2022 Latest Caselaw 3214 Tel

Citation : 2022 Latest Caselaw 3214 Tel
Judgement Date : 1 July, 2022

Telangana High Court
The Reliance General Insurance Co ... vs Penchala Sathya Rama Rao, ... on 1 July, 2022
Bench: G Sri Devi
                  THE HON'BLE JUSTICE G. SRI DEVI

                     M.A.C.M.A. No. 3266 of 2014

JUDGMENT:

The Reliance General Insurance Company Limited, respondent

No. 3 before the Tribunal, preferred this appeal challenging the award

and decree, dated 02.06.2014, passed in M.V.O.P.No. 331 of 2011 on

the file of the Chairman, Motor Accident Claims Tribunal-cum-Judge,

Family Court-cum-Additional District Judge at Karimnagar.

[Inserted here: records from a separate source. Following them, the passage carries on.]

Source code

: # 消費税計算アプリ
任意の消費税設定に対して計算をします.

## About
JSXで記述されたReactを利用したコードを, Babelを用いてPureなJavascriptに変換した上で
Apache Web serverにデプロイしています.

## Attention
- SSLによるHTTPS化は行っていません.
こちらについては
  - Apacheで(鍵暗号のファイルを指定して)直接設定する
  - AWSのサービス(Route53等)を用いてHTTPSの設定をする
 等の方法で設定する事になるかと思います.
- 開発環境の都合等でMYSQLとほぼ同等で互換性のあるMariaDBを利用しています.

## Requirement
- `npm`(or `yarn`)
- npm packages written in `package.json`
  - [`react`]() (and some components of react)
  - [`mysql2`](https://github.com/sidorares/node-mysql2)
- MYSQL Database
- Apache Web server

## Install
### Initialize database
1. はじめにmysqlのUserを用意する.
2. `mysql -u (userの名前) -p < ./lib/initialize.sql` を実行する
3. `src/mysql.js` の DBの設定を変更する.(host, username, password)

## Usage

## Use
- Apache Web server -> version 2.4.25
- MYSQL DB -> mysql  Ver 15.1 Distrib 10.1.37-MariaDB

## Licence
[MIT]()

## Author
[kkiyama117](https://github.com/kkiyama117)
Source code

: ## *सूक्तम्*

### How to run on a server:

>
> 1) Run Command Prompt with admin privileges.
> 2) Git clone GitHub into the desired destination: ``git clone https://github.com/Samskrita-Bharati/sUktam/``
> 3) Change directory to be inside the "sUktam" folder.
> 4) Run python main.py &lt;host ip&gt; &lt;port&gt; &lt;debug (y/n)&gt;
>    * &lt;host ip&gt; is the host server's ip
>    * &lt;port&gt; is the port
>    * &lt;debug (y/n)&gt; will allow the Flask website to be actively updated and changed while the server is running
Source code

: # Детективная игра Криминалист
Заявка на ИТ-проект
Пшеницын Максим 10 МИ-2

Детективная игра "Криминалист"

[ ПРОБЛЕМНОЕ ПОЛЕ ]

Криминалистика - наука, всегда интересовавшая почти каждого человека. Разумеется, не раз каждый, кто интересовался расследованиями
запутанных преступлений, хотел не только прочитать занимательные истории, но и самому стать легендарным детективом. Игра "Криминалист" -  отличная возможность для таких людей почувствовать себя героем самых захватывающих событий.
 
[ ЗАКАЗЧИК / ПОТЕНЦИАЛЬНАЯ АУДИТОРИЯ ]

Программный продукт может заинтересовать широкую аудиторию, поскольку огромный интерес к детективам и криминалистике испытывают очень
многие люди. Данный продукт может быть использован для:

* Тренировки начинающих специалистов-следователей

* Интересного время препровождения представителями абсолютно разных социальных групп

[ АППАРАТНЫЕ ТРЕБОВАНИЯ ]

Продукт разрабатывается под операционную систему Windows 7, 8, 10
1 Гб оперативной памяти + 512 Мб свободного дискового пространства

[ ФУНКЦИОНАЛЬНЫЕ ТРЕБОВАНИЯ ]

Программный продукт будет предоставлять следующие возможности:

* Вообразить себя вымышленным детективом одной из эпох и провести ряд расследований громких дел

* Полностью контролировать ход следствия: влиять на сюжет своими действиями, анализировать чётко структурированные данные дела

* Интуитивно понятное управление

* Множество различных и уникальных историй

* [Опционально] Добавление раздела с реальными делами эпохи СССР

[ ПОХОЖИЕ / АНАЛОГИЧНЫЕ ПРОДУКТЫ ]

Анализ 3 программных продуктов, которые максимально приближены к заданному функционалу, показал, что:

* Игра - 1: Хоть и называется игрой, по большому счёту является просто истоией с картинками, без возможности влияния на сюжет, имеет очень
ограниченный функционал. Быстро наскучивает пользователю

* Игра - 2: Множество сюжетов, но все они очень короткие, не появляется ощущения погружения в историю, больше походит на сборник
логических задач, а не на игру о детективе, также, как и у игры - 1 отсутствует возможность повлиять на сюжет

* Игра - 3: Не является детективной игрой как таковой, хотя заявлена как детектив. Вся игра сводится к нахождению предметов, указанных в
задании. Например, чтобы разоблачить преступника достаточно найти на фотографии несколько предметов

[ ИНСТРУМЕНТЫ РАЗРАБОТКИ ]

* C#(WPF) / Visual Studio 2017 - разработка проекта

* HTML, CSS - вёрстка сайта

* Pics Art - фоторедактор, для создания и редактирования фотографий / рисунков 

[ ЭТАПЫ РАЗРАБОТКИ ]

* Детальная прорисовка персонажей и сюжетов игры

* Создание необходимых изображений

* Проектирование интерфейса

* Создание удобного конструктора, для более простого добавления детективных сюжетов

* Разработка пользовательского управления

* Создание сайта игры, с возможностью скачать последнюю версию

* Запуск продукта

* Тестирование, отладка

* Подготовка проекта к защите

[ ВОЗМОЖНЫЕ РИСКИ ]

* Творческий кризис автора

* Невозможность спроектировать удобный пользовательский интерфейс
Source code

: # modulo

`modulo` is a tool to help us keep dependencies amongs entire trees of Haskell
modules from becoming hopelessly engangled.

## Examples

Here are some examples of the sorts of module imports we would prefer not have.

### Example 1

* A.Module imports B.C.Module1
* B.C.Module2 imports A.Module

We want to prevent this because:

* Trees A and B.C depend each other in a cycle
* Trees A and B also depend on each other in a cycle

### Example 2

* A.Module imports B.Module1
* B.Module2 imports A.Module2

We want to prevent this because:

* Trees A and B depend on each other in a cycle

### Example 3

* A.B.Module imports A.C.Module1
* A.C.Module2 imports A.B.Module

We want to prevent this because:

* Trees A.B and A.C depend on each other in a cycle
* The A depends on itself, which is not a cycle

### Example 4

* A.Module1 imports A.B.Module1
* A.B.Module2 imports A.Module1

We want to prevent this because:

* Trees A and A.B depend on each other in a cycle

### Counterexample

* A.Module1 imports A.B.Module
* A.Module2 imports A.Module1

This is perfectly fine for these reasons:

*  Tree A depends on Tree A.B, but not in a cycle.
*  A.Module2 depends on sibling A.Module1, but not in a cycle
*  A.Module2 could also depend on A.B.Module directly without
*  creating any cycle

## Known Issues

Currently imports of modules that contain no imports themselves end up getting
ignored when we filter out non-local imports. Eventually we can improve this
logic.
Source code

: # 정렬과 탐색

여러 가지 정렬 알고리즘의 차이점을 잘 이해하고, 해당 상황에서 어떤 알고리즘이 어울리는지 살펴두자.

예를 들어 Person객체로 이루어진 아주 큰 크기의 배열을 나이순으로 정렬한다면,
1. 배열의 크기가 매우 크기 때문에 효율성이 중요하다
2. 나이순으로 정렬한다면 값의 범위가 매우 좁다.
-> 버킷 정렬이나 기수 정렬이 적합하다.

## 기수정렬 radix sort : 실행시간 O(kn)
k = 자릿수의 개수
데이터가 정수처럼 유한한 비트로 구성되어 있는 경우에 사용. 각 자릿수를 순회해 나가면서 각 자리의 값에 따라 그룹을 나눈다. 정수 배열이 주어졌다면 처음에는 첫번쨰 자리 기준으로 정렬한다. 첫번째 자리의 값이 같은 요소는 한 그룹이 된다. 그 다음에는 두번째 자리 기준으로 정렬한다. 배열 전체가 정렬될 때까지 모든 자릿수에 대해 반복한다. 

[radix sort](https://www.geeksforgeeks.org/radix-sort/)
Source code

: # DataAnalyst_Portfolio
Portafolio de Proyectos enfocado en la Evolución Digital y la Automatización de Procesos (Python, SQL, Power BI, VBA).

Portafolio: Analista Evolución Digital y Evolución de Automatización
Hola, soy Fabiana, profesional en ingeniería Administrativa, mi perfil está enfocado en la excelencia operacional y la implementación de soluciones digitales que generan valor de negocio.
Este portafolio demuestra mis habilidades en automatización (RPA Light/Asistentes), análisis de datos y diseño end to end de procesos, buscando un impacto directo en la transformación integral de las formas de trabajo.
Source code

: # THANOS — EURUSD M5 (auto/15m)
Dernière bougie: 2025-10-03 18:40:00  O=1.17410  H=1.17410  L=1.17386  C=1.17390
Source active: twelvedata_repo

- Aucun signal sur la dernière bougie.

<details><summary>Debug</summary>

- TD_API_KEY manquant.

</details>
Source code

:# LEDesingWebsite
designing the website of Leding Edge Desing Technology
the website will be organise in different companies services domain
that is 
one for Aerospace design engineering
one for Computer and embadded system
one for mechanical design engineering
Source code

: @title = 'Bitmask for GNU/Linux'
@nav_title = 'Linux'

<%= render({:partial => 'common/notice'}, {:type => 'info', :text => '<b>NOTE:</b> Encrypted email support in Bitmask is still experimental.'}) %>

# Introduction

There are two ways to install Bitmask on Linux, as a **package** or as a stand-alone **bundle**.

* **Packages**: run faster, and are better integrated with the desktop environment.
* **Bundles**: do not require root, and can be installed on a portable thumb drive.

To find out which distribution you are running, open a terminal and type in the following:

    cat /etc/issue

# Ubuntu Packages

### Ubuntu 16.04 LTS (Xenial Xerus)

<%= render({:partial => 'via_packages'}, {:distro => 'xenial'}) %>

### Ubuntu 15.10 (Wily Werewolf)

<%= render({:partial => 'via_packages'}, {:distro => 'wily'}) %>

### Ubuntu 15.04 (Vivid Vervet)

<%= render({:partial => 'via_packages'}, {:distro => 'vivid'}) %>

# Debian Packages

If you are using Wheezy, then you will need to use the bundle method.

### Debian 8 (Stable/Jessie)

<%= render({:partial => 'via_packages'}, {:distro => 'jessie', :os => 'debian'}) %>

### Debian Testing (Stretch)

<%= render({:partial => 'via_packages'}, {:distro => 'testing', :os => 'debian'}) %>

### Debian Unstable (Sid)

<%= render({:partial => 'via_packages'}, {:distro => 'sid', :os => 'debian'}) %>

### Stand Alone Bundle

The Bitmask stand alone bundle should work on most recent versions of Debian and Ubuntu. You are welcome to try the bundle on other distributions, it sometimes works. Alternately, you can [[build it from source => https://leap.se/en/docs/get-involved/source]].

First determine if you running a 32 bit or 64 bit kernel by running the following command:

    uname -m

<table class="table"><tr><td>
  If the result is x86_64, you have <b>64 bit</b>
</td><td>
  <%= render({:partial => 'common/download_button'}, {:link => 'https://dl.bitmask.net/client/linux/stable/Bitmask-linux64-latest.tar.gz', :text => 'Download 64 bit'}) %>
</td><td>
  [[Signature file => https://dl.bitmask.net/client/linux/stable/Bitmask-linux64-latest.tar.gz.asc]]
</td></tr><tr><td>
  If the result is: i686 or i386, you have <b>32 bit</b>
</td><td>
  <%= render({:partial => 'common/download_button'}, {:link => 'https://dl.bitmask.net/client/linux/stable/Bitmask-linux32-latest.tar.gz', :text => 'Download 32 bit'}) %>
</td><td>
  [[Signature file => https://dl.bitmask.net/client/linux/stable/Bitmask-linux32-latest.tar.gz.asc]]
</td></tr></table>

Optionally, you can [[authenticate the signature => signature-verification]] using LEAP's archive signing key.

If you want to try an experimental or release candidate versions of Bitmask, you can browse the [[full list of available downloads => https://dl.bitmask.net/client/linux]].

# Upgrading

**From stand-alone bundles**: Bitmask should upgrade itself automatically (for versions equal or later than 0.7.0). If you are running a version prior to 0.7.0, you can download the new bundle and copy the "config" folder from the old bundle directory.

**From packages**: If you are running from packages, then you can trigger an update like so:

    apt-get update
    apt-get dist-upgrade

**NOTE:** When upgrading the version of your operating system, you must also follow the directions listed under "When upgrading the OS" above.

The claimant, respondent No. 1 herein, filed the O.P. claiming

compensation of Rs.1,60,000/- for the injuries sustained by him in the

motor accident that occurred on 18.04.2009. According to the claimant,

on the fateful day, while he was proceeding on his moped, the driver of

the tractor and trailer bearing No. AP 15N 814/815 i.e. respondent No. 2

herein, owned by respondent No. 3 herein and insured with the

appellant, drove the tractor negligently, lost control over the tractor and

touched the moped, as a result of which, the claimant received severe

injuries. He had to undergo surgery in Prathima Institute of Medical

Sciences and was inpatient for 20 days and incurred a sum of

Rs.70,000/- towards medical expenses. Therefore, he laid a claim for

Rs.1,60,000/- against the driver, owner and insurer of the offending

vehicle. Considering the claim and the counters filed by the driver,

owner and the Insurance Company, appellant herein, and on evaluation

of the evidence, both oral and documentary, the learned Tribunal has

allowed the O.P. in part and awarded total compensation of Rs.87,534/-

with 7.5% interest per annum, holding the owner of the offending

vehicle and the insurance company jointly and severally liable to pay the

compensation.

Now, the main contention of the learned Standing Counsel for the

appellant is that the learned Tribunal ought to have considered the

evidence of R.W.1 and the contents of Exs.B. 2, driving licence of the

driver of the offending vehicle, which clinchingly establish that the driver

of the offending vehicle was not having a valid driving license to drive

the offending vehicle, which is a transport vehicle and as there was

breach of terms and conditions of the insurance policy by the owner of

the offending vehicle, the learned Tribunal ought not to have fastened

liability on the Insurance Company. Therefore, it is contended that in

the circumstances of the case, the learned Tribunal ought to have

directed the Insurance Company to pay the compensation in the first

instance and granted liberty to recover the same from the owner of the

offending vehicle, for breach of terms and conditions of the policy.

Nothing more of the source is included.